Surfers enjoy riding the mighty ocean waves at Delaware Seashore. The beach just north of the Inlet is one of the few designated areas in the state for this exciting sport. Other beaches throughout the park are set aside for surf fishing. Marked dune crossings allow fishing access for four-wheel drive vehicles onto the beach. Permits are required. While the dunes often survive the destructive power of storms, they do not withstand the harmful impact of pedestrian and vehicular traffic.
The shallow bays provide many additional opportunities to enjoy the water. Windsurfing and sailing are growing in popularity, and the sports are colorful to watch from the shore. A non-motorized boat launch provides access for sail boards and boats in the New Road area. Clamming and crabbing are permitted in some sections of the bays. A short nature trail on Burton's Island affords scenic views of the salt marshes and bay islands, where gulls and terns gather in their noisy summer nesting colonies.
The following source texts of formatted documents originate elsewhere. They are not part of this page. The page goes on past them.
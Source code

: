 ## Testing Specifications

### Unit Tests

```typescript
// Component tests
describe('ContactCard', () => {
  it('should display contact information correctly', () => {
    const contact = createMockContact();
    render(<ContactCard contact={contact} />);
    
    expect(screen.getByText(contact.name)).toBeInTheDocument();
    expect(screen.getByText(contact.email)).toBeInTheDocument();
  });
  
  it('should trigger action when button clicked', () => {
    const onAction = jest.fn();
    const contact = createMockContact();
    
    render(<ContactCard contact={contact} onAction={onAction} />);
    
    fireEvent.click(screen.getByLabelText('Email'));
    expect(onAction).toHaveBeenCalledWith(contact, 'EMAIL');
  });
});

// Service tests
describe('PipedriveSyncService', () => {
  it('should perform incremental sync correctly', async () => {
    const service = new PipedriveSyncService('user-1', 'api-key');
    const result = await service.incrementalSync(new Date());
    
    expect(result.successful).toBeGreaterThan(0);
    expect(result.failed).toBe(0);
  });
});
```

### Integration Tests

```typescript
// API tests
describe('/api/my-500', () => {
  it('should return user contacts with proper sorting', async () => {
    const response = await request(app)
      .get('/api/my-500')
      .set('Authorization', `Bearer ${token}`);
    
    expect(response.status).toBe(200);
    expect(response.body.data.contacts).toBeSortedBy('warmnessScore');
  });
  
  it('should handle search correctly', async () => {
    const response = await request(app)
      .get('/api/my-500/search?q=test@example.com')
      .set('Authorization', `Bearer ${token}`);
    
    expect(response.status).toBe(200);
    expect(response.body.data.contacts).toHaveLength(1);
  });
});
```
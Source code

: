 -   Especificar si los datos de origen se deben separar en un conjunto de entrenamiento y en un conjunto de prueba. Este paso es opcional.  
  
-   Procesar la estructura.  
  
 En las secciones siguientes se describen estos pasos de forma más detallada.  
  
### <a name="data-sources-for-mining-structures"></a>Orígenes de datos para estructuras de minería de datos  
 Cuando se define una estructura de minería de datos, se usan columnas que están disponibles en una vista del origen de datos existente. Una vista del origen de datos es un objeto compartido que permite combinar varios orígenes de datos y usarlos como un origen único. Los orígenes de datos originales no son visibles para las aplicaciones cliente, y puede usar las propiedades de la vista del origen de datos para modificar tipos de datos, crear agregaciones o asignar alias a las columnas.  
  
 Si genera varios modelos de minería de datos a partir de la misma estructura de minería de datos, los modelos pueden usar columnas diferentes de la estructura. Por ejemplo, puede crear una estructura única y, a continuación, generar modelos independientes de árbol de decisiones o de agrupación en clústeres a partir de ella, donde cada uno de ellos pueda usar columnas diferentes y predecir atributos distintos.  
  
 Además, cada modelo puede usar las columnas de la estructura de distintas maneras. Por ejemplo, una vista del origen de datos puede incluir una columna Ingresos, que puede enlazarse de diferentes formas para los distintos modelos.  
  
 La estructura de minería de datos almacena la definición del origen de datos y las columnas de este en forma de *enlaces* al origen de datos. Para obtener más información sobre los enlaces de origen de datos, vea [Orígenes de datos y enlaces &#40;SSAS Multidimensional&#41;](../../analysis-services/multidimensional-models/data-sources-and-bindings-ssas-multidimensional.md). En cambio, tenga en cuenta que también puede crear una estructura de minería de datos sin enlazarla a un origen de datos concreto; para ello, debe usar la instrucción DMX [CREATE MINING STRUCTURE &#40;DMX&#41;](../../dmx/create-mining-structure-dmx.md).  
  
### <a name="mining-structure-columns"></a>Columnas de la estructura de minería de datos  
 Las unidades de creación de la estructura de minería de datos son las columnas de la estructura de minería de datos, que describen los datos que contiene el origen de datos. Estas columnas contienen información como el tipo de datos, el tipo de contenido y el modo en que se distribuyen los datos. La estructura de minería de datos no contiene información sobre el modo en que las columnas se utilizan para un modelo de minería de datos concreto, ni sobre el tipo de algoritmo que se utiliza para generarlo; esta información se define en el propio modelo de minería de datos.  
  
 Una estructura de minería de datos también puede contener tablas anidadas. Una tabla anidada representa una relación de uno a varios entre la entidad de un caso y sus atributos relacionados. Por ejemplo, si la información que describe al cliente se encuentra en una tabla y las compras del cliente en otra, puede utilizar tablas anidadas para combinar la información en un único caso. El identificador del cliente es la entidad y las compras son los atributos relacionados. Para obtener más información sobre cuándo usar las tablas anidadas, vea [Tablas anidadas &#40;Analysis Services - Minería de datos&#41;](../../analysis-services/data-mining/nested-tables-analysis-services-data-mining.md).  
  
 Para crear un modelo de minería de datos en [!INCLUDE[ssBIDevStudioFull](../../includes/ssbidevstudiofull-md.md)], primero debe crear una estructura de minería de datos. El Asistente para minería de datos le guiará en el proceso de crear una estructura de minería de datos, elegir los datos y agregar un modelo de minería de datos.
For group activities with families and friends, two picnic pavilions are available on a first-come, first-served basis, one on the bay shore at Savages Ditch Road and the other at the Inlet. Entertaining and informative programs, such as bay seining and marsh hikes, are held throughout the summer. The park also hosts a popular Sandcastle Contest each July, where amateur participants create unique sculptures and castles to compete for prizes.
Recreation - The beautiful oceanfront environment dominates recreation at Delaware Seashore State Park. Saltwater swimming, surfing, sail boarding, fishing and swimming consume the visitors' time. Clamming and crabbing are permitted in some sections of the bays. Camping and picnicking are plentiful and are available on a first-come, first-served basis.
Climate - The Chesapeake and Delaware Bays moderate Delaware's climate. The state experiences four distinct seasons. Winter can be bitterly cold. Highs during this season average near freezing with low temperatures near 0 degrees F. Spring comes to this region in mid to late March. This is a pleasant time to visit with moderate temperatures and low humidity. Summer brings temperatures ranging from 80 to 90 degrees F. Humidity is highest inland with ocean breezes cooling the shoreline. Fall brings cooler temperatures and low humidity. The forested regions of the state often have brilliant foliage displays.
Delaware Seashore State Park is located south of Dewey Beach along Delaware Route 1. The park office and Indian River Marina are located on the north side of the Indian River inlet.